SOURCE MATERIAL:
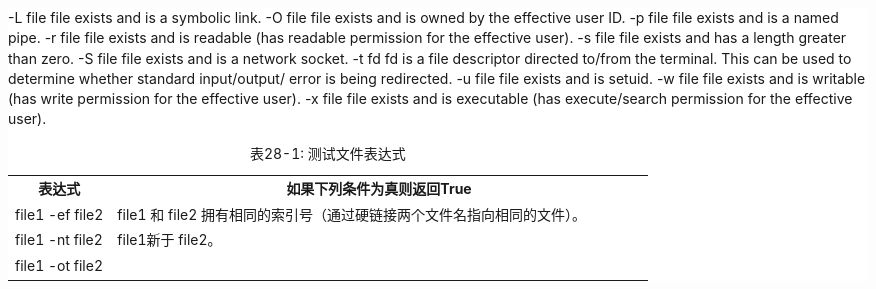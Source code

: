 <td valign="top">-L file</td>
<td valign="top">file exists and is a symbolic link.</td>
</tr>
<tr>
<td valign="top">-O file</td>
<td valign="top">file exists and is owned by the effective user ID.</td>
</tr>
<tr>
<td valign="top">-p file </td>
<td valign="top">file exists and is a named pipe.</td>
</tr>
<tr>
<td valign="top">-r file </td>
<td valign="top">file exists and is readable (has readable permission for
the effective user).
</td>
</tr>
<tr>
<td valign="top">-s file</td>
<td valign="top">file exists and has a length greater than zero.
</td>
</tr>
<tr>
<td valign="top">-S file</td>
<td valign="top">file exists and is a network socket.</td>
</tr>
<tr>
<td valign="top">-t fd</td>
<td valign="top">fd is a file descriptor directed to/from the terminal. This
can be used to determine whether standard input/output/
error is being redirected.  </td>
</tr>
<tr>
<td valign="top">-u file </td>
<td valign="top">file exists and is setuid.</td>
</tr>
<tr>
<td valign="top">-w file </td>
<td valign="top">file exists and is writable (has write permission for the
effective user).</td>
</tr>
<tr>
<td valign="top">-x file </td>
<td valign="top">file exists and is executable (has execute/search
permission for the effective user).</td>
</tr>
</table>

<table class="multi">
<caption class="cap">表28-1: 测试文件表达式</caption>
<tr>
<th class="title">表达式</th>
<th class="title">如果下列条件为真则返回True</th>
</tr>
<tr>
<td valign="top" width="16%">file1 -ef file2 </td>
<td valign="top">file1 和 file2 拥有相同的索引号（通过硬链接两个文件名指向相同的文件）。</td>
</tr>
<tr>
<td valign="top">file1 -nt file2 </td>
<td valign="top">file1新于 file2。</td>
</tr>
<tr>
<td valign="top">file1 -ot file2 </td>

ABOUT THIS EXERCISE: Looking over the entries above, how many lines contain the string "user"? State the number and nothing else.

REPLY TO THE TASK: 4